Tanaka S, Toh Y, Mori R
Department of Virology, School of Medicine, Kyushu University, Fukuoka, Japan.
Arch Virol. 1993;131(1-2):61-73. doi: 10.1007/BF01379080.
Thymidine kinase (TK) of herpes simplex virus (HSV) has been identified as one of the factors responsible for its virulence. We have previously isolated acyclovir (ACV)-resistant HSV type 2 (HSV-2), strain YS-4 C-1, by simple plaque cloning from a clinical isolate. Although YS-4 C-1 had extremely low TK activity, it retained high virulence in mice. To determine the mechanism of the reduction of TK activity, a molecular analysis of the YS-4 C-1 TK gene was performed. YS-4 C-1 produced TK mRNA, which was indistinguishable both in size and amount from that of wild-type strains. However, the YS-4 C-1 TK had a single amino acid change from serine to asparagine at amino acid residue 182 of the TK polypeptide, which was caused by a single nucleotide mutation. It was situated within a highly conserved region (162-194) and close to the putative nucleoside-binding site (169-177), one of the three active centers of TK. In order to confirm the effect of this missense mutation on both the TK activity and neurovirulence, the mutation was introduced into the TK genes of wild-type strains. Although all the recombinants were altered to ACV-resistant viruses with reduced TK activity, they retained high neurovirulence for mice. Our study thus suggested that this mutant TK, in spite of low activity, might play a role in the neurovirulence of HSV-2.

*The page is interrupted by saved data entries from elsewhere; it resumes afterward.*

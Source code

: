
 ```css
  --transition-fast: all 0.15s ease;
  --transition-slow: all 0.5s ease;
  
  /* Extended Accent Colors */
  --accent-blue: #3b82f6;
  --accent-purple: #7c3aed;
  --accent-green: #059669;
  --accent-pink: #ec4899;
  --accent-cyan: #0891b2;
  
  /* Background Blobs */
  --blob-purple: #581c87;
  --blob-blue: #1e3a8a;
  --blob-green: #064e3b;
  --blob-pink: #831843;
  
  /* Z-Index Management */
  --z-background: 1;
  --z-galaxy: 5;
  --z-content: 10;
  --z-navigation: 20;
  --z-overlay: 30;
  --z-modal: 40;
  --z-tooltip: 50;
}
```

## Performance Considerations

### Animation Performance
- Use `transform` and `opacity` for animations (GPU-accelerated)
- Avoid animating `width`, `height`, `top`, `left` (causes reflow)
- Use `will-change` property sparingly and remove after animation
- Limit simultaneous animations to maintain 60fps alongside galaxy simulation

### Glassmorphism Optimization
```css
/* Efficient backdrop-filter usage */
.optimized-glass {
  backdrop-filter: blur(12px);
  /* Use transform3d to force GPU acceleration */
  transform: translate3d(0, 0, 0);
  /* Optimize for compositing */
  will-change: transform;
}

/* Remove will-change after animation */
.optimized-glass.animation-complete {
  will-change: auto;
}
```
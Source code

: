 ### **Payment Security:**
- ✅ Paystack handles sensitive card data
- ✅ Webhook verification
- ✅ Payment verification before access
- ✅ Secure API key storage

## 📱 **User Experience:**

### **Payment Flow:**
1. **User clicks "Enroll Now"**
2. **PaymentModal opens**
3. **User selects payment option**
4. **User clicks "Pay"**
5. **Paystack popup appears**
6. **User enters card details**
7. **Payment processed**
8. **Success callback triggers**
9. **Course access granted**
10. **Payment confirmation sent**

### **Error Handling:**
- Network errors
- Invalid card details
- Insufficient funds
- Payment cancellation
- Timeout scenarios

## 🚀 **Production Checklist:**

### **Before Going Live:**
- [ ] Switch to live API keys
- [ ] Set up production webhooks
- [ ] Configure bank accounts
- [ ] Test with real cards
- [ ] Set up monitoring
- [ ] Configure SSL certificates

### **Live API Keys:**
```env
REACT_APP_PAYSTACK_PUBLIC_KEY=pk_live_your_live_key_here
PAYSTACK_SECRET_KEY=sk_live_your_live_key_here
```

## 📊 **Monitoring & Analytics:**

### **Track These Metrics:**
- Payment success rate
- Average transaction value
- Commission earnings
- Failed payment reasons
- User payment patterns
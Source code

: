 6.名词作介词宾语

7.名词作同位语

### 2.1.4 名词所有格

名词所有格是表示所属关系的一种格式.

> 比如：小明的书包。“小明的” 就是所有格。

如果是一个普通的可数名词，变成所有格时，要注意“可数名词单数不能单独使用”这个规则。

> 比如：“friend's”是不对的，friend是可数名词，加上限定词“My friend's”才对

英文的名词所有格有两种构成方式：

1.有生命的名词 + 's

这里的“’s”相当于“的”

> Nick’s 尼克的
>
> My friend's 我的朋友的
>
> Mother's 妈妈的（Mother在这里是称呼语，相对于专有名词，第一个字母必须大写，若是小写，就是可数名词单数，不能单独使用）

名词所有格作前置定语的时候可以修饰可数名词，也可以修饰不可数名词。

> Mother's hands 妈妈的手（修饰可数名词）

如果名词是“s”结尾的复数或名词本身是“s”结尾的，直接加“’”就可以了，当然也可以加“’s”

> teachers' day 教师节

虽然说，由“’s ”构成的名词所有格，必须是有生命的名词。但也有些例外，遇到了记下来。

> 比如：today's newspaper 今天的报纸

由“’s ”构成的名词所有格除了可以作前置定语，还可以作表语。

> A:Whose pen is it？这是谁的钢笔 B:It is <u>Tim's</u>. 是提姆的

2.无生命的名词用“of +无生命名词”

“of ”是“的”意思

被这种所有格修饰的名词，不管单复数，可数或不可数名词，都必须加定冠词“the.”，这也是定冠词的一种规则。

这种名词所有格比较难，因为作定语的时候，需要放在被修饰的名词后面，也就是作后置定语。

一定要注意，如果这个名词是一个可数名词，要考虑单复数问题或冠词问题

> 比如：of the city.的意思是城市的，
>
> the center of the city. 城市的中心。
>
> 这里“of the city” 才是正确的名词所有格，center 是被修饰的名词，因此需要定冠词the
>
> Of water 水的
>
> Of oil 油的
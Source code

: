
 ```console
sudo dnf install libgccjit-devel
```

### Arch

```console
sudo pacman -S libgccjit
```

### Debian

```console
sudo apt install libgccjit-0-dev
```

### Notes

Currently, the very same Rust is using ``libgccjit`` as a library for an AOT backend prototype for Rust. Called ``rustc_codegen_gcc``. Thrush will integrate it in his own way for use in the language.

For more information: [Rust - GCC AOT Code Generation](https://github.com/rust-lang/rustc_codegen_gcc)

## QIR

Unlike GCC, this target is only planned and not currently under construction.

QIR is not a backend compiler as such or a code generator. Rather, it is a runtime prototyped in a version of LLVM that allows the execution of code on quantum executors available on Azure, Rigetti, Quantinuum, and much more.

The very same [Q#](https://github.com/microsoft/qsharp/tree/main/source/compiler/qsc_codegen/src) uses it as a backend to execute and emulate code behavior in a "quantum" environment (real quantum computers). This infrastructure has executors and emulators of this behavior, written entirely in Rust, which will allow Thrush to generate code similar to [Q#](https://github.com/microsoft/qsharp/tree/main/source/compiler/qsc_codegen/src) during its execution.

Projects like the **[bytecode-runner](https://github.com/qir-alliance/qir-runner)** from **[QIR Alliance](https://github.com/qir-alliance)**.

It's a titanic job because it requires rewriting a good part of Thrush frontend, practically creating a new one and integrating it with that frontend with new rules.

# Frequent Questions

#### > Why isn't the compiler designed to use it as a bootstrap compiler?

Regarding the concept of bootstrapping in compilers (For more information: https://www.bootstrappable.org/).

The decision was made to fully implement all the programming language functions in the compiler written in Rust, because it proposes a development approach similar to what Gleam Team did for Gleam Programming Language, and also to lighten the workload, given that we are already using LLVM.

单纯疱疹病毒(HSV)的胸苷激酶(TK)已被确定为其毒力相关因素之一。我们之前通过从临床分离株中进行简单的噬斑克隆,分离出了对阿昔洛韦(ACV)耐药的2型单纯疱疹病毒(HSV-2),YS-4 C-1株。尽管YS-4 C-1的TK活性极低,但它在小鼠中仍保留高毒力。为了确定TK活性降低的机制,对YS-4 C-1的TK基因进行了分子分析。YS-4 C-1产生的TK mRNA在大小和数量上与野生型菌株的均无差异。然而,YS-4 C-1的TK在TK多肽的第182个氨基酸残基处有一个从丝氨酸到天冬酰胺的单氨基酸变化,这是由单个核苷酸突变引起的。它位于一个高度保守区域(162-194)内,且靠近假定的核苷结合位点(169-177),后者是TK的三个活性中心之一。为了证实这个错义突变对TK活性和神经毒力的影响,将该突变引入野生型菌株的TK基因中。尽管所有重组体都变成了具有降低的TK活性的ACV耐药病毒,但它们对小鼠仍保留高神经毒力。因此,我们的研究表明,这种突变的TK尽管活性低,但可能在HSV-2的神经毒力中起作用。